WORK TO BE COMPLETED
Find the lines of the records in which the word "Arquitetura" appears and report how many there are, as a number alone.

[Stored items from a collection]
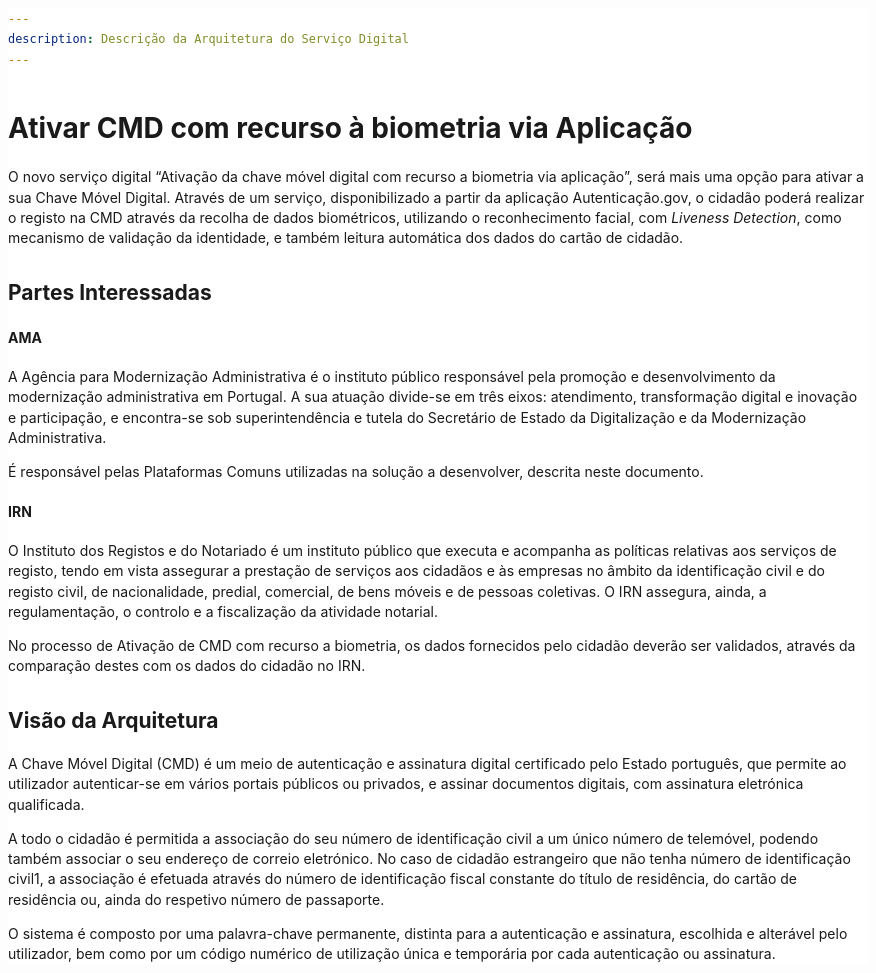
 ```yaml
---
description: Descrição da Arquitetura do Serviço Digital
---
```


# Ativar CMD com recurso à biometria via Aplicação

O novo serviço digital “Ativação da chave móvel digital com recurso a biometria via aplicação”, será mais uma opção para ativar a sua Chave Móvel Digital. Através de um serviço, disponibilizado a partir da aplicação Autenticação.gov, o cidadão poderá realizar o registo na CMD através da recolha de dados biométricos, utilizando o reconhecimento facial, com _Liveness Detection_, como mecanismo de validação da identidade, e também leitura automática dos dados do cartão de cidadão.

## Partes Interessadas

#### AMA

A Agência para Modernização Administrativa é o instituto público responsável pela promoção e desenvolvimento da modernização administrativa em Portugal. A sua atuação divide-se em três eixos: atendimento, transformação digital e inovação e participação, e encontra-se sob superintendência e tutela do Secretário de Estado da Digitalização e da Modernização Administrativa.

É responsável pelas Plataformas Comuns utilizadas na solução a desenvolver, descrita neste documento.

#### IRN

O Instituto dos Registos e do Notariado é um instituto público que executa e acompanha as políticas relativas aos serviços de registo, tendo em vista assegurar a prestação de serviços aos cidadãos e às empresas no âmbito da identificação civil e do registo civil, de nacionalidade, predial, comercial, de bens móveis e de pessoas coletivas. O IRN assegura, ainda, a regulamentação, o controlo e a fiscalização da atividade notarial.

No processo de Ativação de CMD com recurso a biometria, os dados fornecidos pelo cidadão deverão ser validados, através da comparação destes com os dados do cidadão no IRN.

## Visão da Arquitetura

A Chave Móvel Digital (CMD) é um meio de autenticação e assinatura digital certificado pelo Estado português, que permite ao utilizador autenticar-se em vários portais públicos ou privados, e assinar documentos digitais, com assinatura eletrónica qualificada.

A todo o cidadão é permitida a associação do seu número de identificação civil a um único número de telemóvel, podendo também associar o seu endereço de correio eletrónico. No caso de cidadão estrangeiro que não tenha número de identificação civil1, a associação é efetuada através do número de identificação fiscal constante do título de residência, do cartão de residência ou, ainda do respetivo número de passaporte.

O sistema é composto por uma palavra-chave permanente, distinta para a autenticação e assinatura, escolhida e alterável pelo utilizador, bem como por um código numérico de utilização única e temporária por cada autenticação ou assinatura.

...

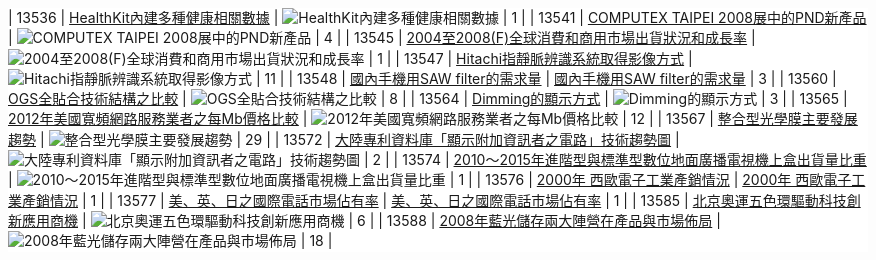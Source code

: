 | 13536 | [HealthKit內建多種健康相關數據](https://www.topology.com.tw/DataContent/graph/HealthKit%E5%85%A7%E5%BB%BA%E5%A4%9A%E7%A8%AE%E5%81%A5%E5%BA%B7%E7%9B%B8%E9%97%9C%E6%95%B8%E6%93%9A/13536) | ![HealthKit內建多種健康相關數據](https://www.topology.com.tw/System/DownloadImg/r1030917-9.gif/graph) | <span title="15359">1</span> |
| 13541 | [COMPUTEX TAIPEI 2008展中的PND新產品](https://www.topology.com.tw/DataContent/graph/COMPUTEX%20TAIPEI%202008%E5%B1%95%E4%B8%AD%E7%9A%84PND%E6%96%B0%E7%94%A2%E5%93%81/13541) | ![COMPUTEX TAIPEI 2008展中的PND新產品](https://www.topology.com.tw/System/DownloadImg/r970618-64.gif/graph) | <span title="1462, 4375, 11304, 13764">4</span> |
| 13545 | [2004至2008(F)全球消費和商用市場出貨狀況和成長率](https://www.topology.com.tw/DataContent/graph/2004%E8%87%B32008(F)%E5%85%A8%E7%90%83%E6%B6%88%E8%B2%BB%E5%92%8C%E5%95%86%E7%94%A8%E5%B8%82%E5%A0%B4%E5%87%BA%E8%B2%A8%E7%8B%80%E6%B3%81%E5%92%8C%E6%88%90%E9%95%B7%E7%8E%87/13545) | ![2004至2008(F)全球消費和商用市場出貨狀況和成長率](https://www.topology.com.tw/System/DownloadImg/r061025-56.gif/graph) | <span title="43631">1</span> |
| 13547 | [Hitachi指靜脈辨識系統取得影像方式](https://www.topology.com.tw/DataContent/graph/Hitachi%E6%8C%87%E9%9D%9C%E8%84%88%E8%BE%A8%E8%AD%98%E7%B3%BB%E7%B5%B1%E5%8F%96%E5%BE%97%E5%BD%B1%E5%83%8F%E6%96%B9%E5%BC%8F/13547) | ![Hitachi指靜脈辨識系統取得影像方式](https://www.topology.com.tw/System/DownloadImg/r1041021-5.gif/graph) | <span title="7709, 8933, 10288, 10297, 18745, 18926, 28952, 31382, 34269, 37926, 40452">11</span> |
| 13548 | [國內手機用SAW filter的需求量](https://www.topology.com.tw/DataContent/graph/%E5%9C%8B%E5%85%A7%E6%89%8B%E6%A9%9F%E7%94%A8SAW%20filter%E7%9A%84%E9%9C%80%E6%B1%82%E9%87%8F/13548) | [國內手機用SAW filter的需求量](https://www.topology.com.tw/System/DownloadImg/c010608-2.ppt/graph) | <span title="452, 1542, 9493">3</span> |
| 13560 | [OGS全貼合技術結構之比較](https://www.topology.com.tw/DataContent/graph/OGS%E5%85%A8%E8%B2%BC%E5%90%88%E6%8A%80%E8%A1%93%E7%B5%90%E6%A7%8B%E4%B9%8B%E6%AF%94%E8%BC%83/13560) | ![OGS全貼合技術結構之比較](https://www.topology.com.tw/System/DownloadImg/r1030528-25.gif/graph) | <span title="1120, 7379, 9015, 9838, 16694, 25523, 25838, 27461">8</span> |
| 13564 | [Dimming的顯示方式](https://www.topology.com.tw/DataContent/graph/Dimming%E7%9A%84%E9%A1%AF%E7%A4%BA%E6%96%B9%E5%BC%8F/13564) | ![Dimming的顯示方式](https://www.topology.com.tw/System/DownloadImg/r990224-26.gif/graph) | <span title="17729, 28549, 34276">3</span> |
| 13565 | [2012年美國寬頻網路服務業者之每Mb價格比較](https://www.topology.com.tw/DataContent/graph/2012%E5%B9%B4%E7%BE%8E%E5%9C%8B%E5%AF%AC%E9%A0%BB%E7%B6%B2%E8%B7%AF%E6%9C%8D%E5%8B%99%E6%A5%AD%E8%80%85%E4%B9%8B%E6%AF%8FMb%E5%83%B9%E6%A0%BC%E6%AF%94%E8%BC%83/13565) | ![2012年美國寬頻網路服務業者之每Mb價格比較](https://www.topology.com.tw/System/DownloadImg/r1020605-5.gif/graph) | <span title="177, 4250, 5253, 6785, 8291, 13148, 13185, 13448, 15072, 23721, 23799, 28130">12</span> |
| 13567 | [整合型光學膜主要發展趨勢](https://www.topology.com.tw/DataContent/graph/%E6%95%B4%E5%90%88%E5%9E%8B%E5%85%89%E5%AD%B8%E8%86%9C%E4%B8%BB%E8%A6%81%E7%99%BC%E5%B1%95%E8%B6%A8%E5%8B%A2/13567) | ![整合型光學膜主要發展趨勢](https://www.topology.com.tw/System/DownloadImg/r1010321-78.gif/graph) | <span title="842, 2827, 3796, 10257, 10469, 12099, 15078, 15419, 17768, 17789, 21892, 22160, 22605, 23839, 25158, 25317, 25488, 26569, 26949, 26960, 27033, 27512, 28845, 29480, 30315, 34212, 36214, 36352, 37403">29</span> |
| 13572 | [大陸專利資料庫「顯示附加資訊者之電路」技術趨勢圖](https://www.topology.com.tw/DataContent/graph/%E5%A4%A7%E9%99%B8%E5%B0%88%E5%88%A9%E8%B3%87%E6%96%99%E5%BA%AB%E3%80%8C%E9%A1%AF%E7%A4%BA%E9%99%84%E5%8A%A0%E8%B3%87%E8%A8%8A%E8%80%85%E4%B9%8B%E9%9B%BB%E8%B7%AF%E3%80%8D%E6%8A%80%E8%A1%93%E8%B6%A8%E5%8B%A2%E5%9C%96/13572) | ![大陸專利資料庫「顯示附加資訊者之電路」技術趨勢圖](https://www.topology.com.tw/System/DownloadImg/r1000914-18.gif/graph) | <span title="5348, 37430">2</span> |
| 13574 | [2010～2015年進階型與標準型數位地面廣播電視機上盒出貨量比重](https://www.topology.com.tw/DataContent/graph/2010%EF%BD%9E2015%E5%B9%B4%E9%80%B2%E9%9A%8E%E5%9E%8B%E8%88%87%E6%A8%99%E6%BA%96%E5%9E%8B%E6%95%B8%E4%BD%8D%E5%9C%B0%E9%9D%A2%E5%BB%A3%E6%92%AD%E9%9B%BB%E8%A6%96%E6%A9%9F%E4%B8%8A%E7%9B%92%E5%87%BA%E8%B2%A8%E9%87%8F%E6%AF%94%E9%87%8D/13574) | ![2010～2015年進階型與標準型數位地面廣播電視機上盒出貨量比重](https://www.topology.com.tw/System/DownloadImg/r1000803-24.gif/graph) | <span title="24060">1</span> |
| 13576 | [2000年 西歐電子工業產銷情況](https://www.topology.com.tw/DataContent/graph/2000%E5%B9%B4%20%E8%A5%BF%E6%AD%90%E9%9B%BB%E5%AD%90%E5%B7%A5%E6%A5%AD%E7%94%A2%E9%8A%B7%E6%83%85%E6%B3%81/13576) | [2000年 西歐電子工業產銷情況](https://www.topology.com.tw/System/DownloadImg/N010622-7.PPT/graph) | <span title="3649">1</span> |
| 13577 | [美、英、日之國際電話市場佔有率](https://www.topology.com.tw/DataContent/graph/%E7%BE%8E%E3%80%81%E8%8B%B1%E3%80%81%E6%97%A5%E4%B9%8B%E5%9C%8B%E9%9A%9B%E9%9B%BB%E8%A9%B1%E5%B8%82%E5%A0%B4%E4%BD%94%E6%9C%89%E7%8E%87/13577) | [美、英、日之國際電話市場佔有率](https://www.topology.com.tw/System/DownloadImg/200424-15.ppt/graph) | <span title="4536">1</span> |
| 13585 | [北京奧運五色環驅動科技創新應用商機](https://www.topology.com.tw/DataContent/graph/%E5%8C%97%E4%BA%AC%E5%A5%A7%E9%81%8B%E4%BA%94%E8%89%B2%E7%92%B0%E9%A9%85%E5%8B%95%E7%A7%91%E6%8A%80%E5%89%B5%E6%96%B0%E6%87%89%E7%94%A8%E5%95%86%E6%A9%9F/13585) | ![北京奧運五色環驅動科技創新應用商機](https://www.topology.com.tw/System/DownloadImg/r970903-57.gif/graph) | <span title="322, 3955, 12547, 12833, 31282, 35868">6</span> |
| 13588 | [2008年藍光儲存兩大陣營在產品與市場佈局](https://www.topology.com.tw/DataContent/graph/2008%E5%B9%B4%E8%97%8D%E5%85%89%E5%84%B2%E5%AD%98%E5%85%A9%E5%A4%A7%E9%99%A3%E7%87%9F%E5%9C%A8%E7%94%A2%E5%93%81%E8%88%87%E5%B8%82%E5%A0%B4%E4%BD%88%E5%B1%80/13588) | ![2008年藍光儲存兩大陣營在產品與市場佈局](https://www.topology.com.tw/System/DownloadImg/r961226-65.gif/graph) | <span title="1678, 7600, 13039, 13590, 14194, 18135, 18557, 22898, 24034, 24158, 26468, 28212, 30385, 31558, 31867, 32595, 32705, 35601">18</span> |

RESULT OF THE EXERCISE
2